The following issues are outside the scope of our vulnerability disclosure program:

• Stolen secrets, credentials or information gathered from a third-party asset that we have no control over
• Tabnabbing
• Missing cookie flags, security-related HTTP headers and Expired certificate or best practices and other related issues for TLS/SSL certificates which do not lead directly to a vulnerability
• Session expiration policies (no automatic logout, invalidation after a certain time or after a password change)
• Disclosure of information without direct security impact (e.g. stack traces, secrets, credentials, path disclosure, software versions, IP disclosure, 3rd party secrets)
• Content/Text/HTML/CSV injections and Mixed Content warnings
• Clickjacking/UI redressing
• Denial of Service (DoS) attacks
• Known CVEs without working PoC and outdated libraries without a demonstrated security impact
• Reports from automated web vulnerability scanners that have not been manually validated
• Invalid or missing SPF (Sender Policy Framework) records (Incomplete or missing SPF/DKIM/DMARC)
• Open ports without real security impact
• Physical or Social engineering of staff or contractors and/or any issues that require physical access to a victim's computer/device
• Presence of autocomplete attribute on web forms
• Vulnerabilities affecting outdated browsers or platforms
• Any hypothetical flaw or best practices without exploitable PoC
• Unexploitable vulnerabilities (ex: Self XSS, Blind SSRF without direct impact (e.g. DNS pingback), XSS or Open Redirect in HTTP Host Header)
• Reports with attack scenarios requiring MITM or physical access to victim's device
• Unauthenticated / Logout / Login and other low-severity Cross-Site Request Forgery (CSRF)
• Subdomain takeover without a full working PoC
• Lack of rate-limiting, brute-forcing or captcha issues and password requirements policies (length / complexity / reuse)
• Ability to spam users (email / SMS / direct messages flooding)

Disclosure Policy

You must not discuss any vulnerabilities (even resolved ones) outside of the program without express and explicit consent from the organization.

Legal Notice

If we conclude, in our sole discretion, that you have complied with the requirements above when reporting a security vulnerability, Ferrero will not pursue claims against you or initiate a law enforcement investigation in response to your report:

• You do not cause harm to Ferrero or our customers;
• You make a good faith effort to avoid compromising the privacy of our customers or employees, or disrupting the operation of our products, services or IT infrastructure;
• You do not violate any law;
• Once you have confirmed a vulnerability, you report it in a timely manner and do not exploit it further;
• To the extent that you have accessed non-public Ferrero information in the course of your research, you do not maintain copies of any such information or share any such information with any third party;
• You do not publicly disclose or share the vulnerability details without the written permission of Ferrero. Violation of these requirements may result in permanent disqualification from the program.

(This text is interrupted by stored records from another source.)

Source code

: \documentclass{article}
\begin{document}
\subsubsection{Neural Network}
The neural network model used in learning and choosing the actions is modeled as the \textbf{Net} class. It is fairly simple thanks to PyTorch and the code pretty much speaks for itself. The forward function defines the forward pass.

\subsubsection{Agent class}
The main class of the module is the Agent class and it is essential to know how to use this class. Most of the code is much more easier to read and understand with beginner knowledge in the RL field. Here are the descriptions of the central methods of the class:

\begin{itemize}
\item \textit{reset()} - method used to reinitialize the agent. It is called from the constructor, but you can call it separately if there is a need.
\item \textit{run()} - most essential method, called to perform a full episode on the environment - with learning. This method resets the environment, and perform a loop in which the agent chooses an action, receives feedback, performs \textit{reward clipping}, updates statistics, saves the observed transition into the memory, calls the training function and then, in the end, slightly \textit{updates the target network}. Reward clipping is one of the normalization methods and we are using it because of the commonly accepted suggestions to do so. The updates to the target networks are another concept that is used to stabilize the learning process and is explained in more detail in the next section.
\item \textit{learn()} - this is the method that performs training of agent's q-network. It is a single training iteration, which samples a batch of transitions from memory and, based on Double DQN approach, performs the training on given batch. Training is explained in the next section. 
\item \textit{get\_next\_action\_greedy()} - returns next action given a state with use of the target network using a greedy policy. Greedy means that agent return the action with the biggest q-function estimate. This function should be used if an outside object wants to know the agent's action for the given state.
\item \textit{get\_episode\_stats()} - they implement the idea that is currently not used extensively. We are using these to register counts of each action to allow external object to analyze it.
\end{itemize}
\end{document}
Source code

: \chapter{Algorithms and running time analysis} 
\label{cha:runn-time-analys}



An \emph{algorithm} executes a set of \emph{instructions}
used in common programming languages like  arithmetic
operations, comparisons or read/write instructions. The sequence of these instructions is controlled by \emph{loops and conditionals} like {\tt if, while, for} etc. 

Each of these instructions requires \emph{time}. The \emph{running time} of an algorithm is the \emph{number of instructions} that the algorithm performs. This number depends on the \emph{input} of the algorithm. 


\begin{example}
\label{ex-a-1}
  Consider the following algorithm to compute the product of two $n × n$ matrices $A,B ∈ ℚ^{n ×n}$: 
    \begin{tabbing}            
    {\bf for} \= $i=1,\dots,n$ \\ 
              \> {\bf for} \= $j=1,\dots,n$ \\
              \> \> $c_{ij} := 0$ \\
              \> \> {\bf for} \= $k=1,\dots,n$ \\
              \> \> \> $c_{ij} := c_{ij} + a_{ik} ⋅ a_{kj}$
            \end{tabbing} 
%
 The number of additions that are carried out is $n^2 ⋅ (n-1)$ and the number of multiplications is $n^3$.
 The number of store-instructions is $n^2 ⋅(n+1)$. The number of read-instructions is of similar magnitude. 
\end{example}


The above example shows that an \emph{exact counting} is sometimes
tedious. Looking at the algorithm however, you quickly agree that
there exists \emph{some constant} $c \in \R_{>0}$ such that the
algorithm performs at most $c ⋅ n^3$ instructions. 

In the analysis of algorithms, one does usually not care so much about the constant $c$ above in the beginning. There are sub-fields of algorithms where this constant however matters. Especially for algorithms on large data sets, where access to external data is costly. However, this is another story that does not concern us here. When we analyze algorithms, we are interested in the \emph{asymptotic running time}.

Any activity determined to involve the intentional compromise of the privacy of our customers or employees or the intentional disruption of the operation of our products, services or IT infrastructure will result in permanent disqualification from the program.

We may collect information that could reasonably be used to identify you (e.g., IP address). Ferrero uses this information to evaluate a reported vulnerability and protect Ferrero products, services or information technology infrastructure.